In an open letter to the Hon. Chris Ballard, provincial Minister of Housing, over 30 community and nonprofit housing organizations from across Ontario pressed the Government to follow through on its commitment to implement ‘Inclusionary Zoning’— a policy that enables municipalities to require new developments to include affordable housing.

The Provincial government is expected shortly to release regulations that would implement its own “Promoting Affordable Housing Act”, which passed late last year. However, as the letter outlines, advocates are concerned that some regulations could all but eliminate the progress made on Inclusionary Zoning—a central pledge within the Bill.

“Inclusionary zoning allows municipalities to require developers to build affordable housing in their new projects, which was a key commitment from the Province only a few months ago”, said Sean Meagher, Executive Director of Social Planning Toronto, who helped author the letter. “We hope rumoured regulations, that would force municipalities to pay developers for every unit required under the Act, are not pending, as they would effectively erase the Bill from the law books”.

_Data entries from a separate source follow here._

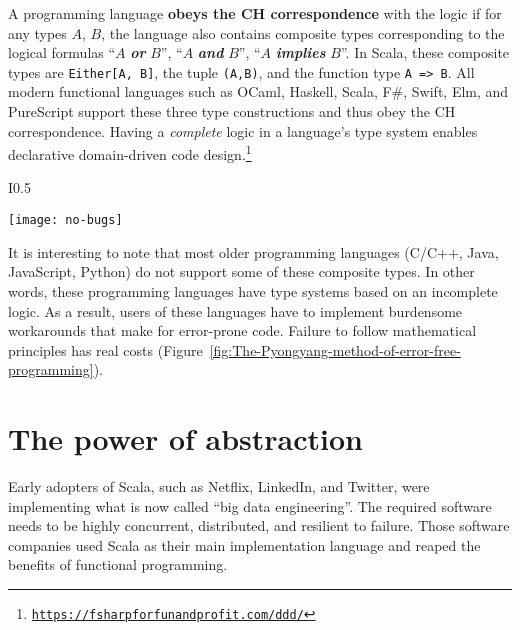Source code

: A programming language \textbf{obeys the CH correspondence}
with the logic if for any types $A$, $B$, the language also contains
composite types corresponding to the logical formulas \textsf{``}$A$ \textbf{\emph{or}}
$B$\textsf{''}, \textsf{``}$A$ \textbf{\emph{and}} $B$\textsf{''}, \textsf{``}$A$ \textbf{\emph{implies}}
$B$\textsf{''}. In Scala, these composite types are \lstinline!Either[A, B]!,
the tuple \lstinline!(A,B)!, and the function type \lstinline!A => B!.
All modern functional languages such as OCaml, Haskell, Scala, F\#,
Swift, Elm, and PureScript support these three type constructions
and thus obey the CH correspondence. Having a \emph{complete} logic
in a language\textsf{'}s type system enables declarative domain-driven code
design.\footnote{\texttt{\href{https://fsharpforfunandprofit.com/ddd/}{https://fsharpforfunandprofit.com/ddd/}}}

\begin{wrapfigure}{I}{0.5\columnwidth}%
\begin{centering}
\vspace{-0.5\baselineskip}
\texttt{[image: no-bugs]}\vspace{-0.5\baselineskip}
\par\end{centering}
\caption{The Pyongyang method of error-free software engineering.\label{fig:The-Pyongyang-method-of-error-free-programming}}
\vspace{-3\baselineskip}
\end{wrapfigure}%

It is interesting to note that most older programming languages (C/C++,
Java, JavaScript, Python) do not support some of these composite types.
In other words, these programming languages have type systems based
on an incomplete logic. As a result, users of these languages have
to implement burdensome workarounds that make for error-prone code.
Failure to follow mathematical principles has real costs (Figure~\ref{fig:The-Pyongyang-method-of-error-free-programming}).

\section{The power of abstraction}

Early adopters of Scala, such as Netflix, LinkedIn, and Twitter, were
implementing what is now called \textsf{``}big data engineering\textsf{''}. The required
software needs to be highly concurrent, distributed, and resilient
to failure. Those software companies used Scala as their main implementation
language and reaped the benefits of functional programming.

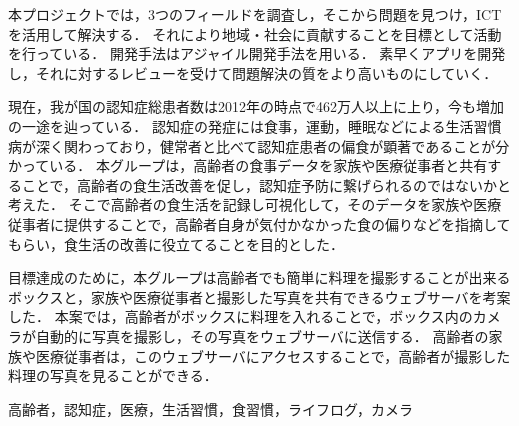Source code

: \documentclass[../report]{subfiles}
\begin{document}
\begin{jabstract}
本プロジェクトでは，3つのフィールドを調査し，そこから問題を見つけ，ICTを活用して解決する．
それにより地域・社会に貢献することを目標として活動を行っている．
開発手法はアジャイル開発手法を用いる．
素早くアプリを開発し，それに対するレビューを受けて問題解決の質をより高いものにしていく．

現在，我が国の認知症総患者数は2012年の時点で462万人以上に上り，今も増加の一途を辿っている\cite{zouka}．
認知症の発症には食事，運動，睡眠などによる生活習慣病が深く関わっており，健常者と比べて認知症患者の偏食が顕著であることが分かっている\cite{ueki}．
本グループは，高齢者の食事データを家族や医療従事者と共有することで，高齢者の食生活改善を促し，認知症予防に繋げられるのではないかと考えた．
そこで高齢者の食生活を記録し可視化して，そのデータを家族や医療従事者に提供することで，高齢者自身が気付かなかった食の偏りなどを指摘してもらい，食生活の改善に役立てることを目的とした．

目標達成のために，本グループは高齢者でも簡単に料理を撮影することが出来るボックスと，家族や医療従事者と撮影した写真を共有できるウェブサーバを考案した．
本案では，高齢者がボックスに料理を入れることで，ボックス内のカメラが自動的に写真を撮影し，その写真をウェブサーバに送信する．
高齢者の家族や医療従事者は，このウェブサーバにアクセスすることで，高齢者が撮影した料理の写真を見ることができる．
\begin{jkeyword}
高齢者，認知症，医療，生活習慣，食習慣，ライフログ，カメラ
\end{jkeyword}
\end{jabstract}
\end{document}
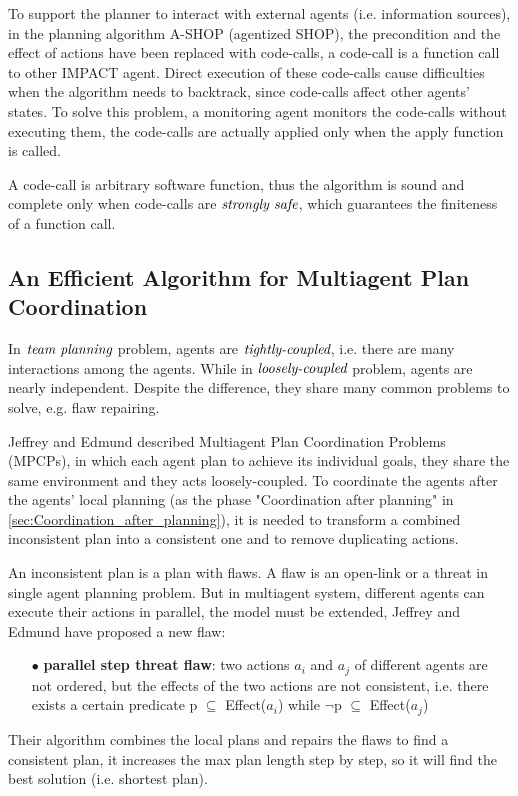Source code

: To support the planner to interact with external agents (i.e. information sources), in the planning algorithm A-SHOP (agentized SHOP), the precondition and the effect of actions have been replaced with code-calls, a code-call is a function call to other IMPACT agent. Direct execution of these code-calls cause difficulties when the algorithm needs to backtrack, since code-calls affect other agents’ states. To solve this problem, a monitoring agent monitors the code-calls without executing them, the code-calls are actually applied only when the apply function is called.

A code-call is arbitrary software function, thus the algorithm is sound and complete only when code-calls are $\emph{strongly safe}$, which guarantees the finiteness of a function call.

\subsection{An Efficient Algorithm for Multiagent Plan Coordination\cite{multi1}}
In $\emph{team planning}$ problem, agents are $\emph{tightly-coupled}$, i.e. there are many interactions among the agents. While in $\emph{loosely-coupled}$ problem, agents are nearly independent. Despite the difference, they share many common problems to solve, e.g. flaw repairing.

Jeffrey and Edmund described Multiagent Plan Coordination Problems (MPCPs), in which each agent plan to achieve its individual goals, they share the same environment and they acts loosely-coupled. To coordinate the agents after the agents’ local planning (as the phase "Coordination after planning" in \autoref{sec:Coordination_after_planning}), it is needed to transform a combined inconsistent plan into a consistent one and to remove duplicating actions.

An inconsistent plan is a plan with flaws. A flaw is an open-link or a threat in single agent planning problem. But in multiagent system, different agents can execute their actions in parallel, the model must be extended, Jeffrey and Edmund have proposed a new flaw: 

\begin{itemize}
\item[$\bullet$] \textbf{parallel step threat flaw}: two actions $a_i$ and $a_j$ of different agents are not ordered, but the effects of the two actions are not consistent, i.e. there exists a certain predicate p $\subseteq$ Effect($a_i$) while $\neg$p $\subseteq$ Effect($a_j$)
\end{itemize}
Their algorithm combines the local plans and repairs the flaws to find a consistent plan, it increases the max plan length step by step, so it will find the best solution (i.e. shortest plan).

The letter specifically warns that, if the regulations require municipalities to make payments to developers  “…cash-strapped municipalities are unlikely to create large numbers of new housing units” as the cost to those communities would be too high.

“Inclusionary zoning has been used in hundreds of municipalities across North America without anyone requiring them to make payments to developers to comply with the law”, said Meagher, “it simply doesn’t make sense to reverse that progress by pushing the costs on to cities and towns”.

The letter was delivered to the Minister on Tuesday afternoon.